Since we are checking every possible permutation of n = $int elements, the time complexity of this algorithm is an eye-wateringly bad O(n!), which is why I opted to stop after beautiful(12) looked at 12! = 479,001,600 permutations.
You’ll note the use of next P, which effectively short-circuits the inner loop as soon as any of the conditions aren’t met. This speeds things up considerably. Not enough to move the needle away from factorial big-O complexity, but in practical terms, beautiful(10) returned the correct answer in about a third of the time, compared to a non-short-circuiting version.
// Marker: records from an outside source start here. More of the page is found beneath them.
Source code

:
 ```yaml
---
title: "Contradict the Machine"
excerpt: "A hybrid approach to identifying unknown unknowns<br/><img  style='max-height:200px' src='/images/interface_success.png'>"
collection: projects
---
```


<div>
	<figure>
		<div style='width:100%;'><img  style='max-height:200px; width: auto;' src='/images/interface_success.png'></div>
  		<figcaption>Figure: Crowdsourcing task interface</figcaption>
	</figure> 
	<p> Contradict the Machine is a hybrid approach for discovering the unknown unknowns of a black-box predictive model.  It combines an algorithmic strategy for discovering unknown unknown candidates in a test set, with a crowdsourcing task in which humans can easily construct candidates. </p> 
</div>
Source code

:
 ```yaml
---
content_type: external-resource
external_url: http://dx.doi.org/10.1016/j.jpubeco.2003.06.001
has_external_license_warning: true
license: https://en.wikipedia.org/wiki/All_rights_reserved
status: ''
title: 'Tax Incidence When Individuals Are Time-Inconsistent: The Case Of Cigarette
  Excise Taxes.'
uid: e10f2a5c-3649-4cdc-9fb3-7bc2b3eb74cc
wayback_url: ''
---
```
Line 8 (highlighted) uses the common technique with modulo arithmetic to handle the “divides” checks, since $b % $a will be a true value if and only if $a does not divide $b, since there would be a remainder.
Change history
2024-12-19: Initial post.
2024-12-19: Corrected a logical error in my description of $b % $a and how that relates to a|b.
Task 2: Nested Array
The second task this week has us take an arbitrary permutation, P, of n integers between (0..n-1) and return the length of the longest sequence generated by starting at some index i and chaining as follows, until we reach a cycle:
i → P[i] → P[ P[i] ] → ⋯ → P[P[ … P[i] … ]]
That sequence is easy to generate iteratively:
use List::Util qw< max >;
sub longest_set_len(@ints) {
max map {
my %seen;
$_ = $ints[$_] while not $seen{$_}++;
scalar keys %seen;
} 0..$#ints;
}
We detect a cycle by tracking %seen values in a hash. An array would work just as well, but it would not be significantly faster, and this way we don’t have to track some separate counter; we can just return the number of keys as our result for each starting point.
The use of (core module) List::Util here gives us some more expressive syntax with the max function. Each loop through (the body of map { ... }) represents one starting index into the sequence.